The 2011 outbreak of Listeria monocytogenesis in cantaloupe sparked a heightened level of interest in efforts to make cantaloupe safer, with fruit and produce trade associations developing safety guidelines and California cantaloupe growers pushing to set safety goals.
Bassam Annous, Ph.D., a microbiologist at the U.S. Department of Agriculture, might just have the solution the cantaloupe industry seeks. Since 2005, Annous has been developing a cost-effective treatment to kill pathogens on cantaloupe rinds by submerging the melons in hot water.
In Annous’ lab, a three minute bath in 168 degree Fahrenheit water has been shown to cause greater than 5-log reductions of Salmonella from the surface of cantaloupe — that’s a 99.999 percent elimination. By comparison, chemical washes on cantaloupe generally achieve a 2-log, or 99 percent, reduction — a significant difference when it comes to counting microbes.
“When you’re talking about percentages, the idea of killing 99 percent is misleading,” Annous said. “If you have a million microbes, a 99 percent reduction still leaves behind 10,000.”
A 5-log reduction? That would leave behind 10.
The hot water bath succeeds where chemical washes cannot because of simple physics, Annous said: The coarse surface of a cantaloupe contains many tiny pockets or “caves” with air bubbles that prevent penetration from chemical washes and essentially create a safe haven for pathogens.
Heat, on the other hand, kills pathogens whether or not water physically reaches inside the crevices of the rind. At three minutes of exposure, few bacteria have a chance to survive, but the thickness of the rind protects the fruit from damage or spoilage. In fact, tests have shown that heat treatment improves cantaloupe shelf life by reducing bacteria that cause spoilage.
Thus far, the treatment for three minutes at 168 degrees has been designed around eliminating Salmonella, a pathogen more commonly associated with cantaloupe than Listeria. But with some tweaking, the treatment might also effectively kill significant numbers of Listeria, known to be a more temperature tolerant bacteria.
Commercial-scale pilot tests in Annous’ USDA facility have proven the treatment can work and might add an additional cost of approximately 2 to 3 cents per melon, which comes from the time it takes to place each cantaloupe in a heated pump tank and then dry and cool them. And unlike chemical washes, hot tap water can simply drain into sewage systems without any additional treatment or cost.

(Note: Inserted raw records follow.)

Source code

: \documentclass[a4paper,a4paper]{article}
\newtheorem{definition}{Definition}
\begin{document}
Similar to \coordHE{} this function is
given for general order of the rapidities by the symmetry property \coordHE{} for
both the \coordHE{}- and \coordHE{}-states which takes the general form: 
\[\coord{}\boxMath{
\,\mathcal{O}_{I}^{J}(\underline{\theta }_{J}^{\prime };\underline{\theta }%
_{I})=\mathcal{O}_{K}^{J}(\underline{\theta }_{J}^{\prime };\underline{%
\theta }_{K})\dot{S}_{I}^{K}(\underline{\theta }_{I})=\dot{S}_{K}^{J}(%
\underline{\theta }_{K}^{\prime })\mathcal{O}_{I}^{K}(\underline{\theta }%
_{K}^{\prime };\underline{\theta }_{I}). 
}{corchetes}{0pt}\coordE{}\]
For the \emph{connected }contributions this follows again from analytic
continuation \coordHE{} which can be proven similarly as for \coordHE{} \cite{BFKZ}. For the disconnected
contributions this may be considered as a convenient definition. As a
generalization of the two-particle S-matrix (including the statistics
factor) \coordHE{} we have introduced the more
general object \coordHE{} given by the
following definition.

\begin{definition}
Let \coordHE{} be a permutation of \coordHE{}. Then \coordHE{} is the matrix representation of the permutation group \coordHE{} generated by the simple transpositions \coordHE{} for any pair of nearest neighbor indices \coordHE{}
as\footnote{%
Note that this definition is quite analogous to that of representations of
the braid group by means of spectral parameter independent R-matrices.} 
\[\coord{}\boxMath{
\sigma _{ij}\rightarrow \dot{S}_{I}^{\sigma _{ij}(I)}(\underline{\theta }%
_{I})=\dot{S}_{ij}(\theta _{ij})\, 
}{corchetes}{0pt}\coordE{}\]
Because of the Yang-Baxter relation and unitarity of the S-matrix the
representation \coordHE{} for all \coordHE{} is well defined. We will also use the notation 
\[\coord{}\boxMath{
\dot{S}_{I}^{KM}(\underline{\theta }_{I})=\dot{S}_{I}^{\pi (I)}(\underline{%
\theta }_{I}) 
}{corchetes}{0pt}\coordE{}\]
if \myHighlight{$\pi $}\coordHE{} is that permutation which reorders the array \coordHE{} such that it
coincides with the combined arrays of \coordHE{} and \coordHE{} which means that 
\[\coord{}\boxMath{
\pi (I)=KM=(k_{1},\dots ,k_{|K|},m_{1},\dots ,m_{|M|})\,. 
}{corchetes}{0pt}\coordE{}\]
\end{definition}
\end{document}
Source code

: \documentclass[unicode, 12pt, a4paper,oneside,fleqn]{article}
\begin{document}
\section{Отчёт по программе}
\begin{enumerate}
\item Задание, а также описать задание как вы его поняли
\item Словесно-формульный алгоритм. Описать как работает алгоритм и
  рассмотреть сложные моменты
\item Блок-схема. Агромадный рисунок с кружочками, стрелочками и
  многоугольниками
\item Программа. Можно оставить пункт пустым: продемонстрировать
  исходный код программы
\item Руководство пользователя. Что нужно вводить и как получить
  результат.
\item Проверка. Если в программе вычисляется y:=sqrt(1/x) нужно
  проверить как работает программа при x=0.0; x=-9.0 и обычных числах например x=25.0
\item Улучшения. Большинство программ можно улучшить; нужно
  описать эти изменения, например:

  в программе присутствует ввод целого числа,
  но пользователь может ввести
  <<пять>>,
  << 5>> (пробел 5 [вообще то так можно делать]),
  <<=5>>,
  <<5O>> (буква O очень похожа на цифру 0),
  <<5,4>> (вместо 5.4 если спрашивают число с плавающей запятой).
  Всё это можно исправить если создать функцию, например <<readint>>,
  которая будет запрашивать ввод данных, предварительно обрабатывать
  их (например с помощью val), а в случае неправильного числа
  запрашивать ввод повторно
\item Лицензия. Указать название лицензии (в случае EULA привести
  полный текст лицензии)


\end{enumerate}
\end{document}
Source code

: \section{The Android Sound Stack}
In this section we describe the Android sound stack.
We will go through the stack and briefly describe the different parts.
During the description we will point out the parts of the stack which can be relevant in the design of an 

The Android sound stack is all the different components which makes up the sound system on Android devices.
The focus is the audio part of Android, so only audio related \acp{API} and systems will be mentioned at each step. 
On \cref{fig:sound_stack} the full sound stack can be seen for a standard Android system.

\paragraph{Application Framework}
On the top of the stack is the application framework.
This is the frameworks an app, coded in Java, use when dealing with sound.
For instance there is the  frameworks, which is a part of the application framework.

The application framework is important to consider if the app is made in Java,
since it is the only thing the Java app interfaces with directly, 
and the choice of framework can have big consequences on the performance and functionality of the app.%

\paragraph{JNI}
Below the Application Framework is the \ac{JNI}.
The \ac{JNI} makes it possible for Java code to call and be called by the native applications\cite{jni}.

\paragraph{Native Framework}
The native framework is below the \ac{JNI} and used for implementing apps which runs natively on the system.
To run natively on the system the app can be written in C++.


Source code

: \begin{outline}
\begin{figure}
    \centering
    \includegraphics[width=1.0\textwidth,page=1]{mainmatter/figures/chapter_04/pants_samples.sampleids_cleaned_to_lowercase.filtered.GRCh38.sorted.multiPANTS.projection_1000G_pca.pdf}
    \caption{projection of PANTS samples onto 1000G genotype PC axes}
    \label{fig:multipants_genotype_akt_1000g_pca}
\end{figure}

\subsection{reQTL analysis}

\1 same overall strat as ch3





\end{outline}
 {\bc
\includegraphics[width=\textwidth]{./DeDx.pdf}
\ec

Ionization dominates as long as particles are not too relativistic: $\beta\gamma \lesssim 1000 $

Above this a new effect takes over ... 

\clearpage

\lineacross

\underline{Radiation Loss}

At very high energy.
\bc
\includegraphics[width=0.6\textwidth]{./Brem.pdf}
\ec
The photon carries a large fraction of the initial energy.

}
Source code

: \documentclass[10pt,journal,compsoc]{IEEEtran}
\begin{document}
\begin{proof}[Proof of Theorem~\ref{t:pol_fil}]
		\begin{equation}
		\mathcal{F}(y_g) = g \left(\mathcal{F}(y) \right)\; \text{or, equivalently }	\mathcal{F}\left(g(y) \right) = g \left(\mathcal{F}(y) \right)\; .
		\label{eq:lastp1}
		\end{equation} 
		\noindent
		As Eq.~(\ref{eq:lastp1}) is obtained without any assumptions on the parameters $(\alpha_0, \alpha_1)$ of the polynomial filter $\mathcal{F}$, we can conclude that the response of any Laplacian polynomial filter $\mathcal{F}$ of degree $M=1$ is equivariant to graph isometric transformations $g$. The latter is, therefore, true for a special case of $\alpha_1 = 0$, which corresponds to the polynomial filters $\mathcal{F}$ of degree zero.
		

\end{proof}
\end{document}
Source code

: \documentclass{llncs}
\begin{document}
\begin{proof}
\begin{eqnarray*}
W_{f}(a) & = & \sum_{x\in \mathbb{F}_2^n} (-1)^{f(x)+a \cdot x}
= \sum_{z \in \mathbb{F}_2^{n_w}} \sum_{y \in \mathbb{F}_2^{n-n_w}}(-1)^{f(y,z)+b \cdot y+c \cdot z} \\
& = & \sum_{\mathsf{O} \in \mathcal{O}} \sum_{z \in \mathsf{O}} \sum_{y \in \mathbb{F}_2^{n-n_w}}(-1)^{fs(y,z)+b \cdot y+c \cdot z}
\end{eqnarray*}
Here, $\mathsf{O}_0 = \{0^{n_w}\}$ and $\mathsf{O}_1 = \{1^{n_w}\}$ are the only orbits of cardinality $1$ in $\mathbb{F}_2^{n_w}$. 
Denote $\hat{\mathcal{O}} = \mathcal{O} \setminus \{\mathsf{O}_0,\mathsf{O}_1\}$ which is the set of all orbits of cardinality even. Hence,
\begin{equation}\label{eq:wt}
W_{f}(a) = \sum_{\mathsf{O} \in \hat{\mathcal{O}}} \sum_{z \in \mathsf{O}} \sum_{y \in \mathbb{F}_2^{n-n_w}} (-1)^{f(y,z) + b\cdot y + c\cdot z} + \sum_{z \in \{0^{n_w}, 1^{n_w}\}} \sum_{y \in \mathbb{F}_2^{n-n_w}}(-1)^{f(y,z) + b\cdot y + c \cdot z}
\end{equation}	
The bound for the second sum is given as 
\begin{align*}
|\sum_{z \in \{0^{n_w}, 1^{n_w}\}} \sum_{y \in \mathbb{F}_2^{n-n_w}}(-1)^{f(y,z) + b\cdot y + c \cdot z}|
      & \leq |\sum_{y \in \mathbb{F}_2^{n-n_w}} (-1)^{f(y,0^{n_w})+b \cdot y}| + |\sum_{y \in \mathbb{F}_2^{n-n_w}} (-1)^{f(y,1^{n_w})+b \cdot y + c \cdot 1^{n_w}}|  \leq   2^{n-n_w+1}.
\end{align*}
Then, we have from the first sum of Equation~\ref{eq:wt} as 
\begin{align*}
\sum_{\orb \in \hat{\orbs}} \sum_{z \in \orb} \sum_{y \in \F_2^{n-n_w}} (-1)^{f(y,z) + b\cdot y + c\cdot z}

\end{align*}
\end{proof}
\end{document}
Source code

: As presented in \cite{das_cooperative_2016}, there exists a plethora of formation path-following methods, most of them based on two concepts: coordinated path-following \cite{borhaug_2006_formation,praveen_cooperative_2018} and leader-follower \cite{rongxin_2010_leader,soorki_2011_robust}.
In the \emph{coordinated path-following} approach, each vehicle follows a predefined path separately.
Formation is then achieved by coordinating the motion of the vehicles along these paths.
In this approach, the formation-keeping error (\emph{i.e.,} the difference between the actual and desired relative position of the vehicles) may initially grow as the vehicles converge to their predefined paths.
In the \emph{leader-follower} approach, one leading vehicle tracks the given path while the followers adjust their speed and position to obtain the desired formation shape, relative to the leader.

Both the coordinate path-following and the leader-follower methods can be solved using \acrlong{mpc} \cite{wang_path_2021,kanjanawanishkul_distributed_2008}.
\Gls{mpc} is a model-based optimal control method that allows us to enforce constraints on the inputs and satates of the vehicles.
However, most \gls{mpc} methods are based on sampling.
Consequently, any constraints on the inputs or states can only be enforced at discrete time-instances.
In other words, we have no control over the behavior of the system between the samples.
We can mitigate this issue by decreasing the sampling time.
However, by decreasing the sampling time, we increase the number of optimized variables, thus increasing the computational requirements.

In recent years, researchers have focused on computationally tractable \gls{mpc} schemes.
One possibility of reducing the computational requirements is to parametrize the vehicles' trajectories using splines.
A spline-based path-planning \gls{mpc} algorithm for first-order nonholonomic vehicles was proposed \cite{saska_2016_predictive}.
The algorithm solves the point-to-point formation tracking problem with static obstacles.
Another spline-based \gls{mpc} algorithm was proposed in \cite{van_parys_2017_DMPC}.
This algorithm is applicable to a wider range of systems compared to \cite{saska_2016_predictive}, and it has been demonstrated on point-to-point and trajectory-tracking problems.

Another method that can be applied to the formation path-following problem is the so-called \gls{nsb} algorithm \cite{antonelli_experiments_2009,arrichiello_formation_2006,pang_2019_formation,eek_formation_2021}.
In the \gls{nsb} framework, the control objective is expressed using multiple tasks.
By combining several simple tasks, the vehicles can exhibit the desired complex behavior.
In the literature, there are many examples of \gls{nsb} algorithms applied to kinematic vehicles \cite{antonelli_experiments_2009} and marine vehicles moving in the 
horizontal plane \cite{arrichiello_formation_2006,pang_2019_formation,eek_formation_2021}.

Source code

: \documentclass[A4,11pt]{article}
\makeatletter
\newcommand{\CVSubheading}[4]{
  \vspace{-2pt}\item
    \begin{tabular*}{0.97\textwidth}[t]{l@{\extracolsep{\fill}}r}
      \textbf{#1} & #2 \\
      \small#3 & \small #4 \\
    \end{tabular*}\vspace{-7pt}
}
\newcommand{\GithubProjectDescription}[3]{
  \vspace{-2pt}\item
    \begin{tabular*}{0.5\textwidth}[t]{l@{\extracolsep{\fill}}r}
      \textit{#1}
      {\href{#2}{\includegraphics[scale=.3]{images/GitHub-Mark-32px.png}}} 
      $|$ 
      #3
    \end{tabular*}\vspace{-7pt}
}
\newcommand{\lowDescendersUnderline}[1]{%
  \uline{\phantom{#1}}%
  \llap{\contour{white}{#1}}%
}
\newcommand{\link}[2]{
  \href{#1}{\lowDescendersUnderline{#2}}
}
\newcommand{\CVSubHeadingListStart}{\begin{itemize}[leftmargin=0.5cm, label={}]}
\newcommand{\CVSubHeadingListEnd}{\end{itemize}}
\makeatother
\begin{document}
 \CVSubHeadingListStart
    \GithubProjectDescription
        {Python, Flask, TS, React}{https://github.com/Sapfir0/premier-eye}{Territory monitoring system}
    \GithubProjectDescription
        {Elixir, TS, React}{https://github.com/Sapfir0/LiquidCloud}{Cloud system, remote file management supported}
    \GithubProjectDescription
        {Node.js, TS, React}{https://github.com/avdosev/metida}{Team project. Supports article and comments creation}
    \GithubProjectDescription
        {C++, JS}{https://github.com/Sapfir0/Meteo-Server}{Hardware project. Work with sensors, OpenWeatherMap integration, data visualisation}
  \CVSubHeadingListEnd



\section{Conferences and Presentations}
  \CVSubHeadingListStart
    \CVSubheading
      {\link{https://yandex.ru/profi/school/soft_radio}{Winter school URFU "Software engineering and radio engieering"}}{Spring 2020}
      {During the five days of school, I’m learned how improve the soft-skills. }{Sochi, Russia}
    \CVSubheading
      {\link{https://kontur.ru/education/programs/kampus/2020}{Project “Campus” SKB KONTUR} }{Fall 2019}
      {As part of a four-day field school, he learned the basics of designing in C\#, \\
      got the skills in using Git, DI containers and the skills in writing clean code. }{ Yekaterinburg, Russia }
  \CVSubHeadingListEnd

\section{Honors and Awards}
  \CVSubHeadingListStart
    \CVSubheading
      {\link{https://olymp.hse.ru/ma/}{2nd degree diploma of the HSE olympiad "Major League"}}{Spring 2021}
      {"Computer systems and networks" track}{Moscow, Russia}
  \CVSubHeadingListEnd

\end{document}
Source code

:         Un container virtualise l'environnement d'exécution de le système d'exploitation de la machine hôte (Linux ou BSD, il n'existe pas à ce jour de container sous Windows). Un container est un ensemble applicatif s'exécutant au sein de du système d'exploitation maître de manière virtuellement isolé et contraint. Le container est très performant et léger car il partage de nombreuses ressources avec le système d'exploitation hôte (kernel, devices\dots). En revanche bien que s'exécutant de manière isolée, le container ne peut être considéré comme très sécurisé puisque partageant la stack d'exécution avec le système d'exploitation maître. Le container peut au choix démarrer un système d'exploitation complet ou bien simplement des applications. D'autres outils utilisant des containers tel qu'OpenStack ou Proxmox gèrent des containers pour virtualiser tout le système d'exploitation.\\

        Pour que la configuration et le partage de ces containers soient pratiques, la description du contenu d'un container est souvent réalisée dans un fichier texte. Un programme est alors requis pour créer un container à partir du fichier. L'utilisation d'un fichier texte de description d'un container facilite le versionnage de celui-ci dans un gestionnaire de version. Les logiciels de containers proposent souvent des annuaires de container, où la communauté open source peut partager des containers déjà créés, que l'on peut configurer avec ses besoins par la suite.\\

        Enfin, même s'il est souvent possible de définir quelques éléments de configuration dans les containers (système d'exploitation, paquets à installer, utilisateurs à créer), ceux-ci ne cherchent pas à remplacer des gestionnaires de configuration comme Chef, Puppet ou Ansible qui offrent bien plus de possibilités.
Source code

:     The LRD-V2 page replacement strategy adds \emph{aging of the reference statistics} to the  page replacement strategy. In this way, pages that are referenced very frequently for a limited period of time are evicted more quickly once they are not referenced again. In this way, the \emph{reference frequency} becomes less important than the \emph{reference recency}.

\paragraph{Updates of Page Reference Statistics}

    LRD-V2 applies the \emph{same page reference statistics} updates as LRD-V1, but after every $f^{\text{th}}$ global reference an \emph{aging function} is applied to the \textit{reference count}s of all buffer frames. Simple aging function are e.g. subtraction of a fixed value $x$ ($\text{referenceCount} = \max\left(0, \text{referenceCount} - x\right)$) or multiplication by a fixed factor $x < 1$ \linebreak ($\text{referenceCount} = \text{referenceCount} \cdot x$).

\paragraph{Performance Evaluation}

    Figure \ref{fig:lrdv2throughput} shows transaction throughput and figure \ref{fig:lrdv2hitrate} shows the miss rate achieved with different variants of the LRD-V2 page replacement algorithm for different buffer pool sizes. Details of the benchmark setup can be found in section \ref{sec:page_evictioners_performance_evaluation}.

Annous said that the treatment’s real-world applications should demonstrate levels of pathogen elimination comparable to the pilot test results, but bacteria in the wild may grow on cantaloupe differently than he can replicate in the lab. In tests, he places the bacteria on cantaloupe and gives it time to adapt to the rind and reproduce before treatment begins.
As the cantaloupe industry rallies behind food safety measures, Annous said he hopes his treatment will find a foothold among distributors.
“We are developing this technology to fit to the industry,” he said. “We’re not going to develop something that will cost $10 per melon. That’s great if it works, but who is going to implement it?”
While most other fruits cannot withstand the heat treatment long enough to kill pathogens, Annous said his lab would also like to develop a similar treatment for tomatoes. If that works, they might move on to mangoes.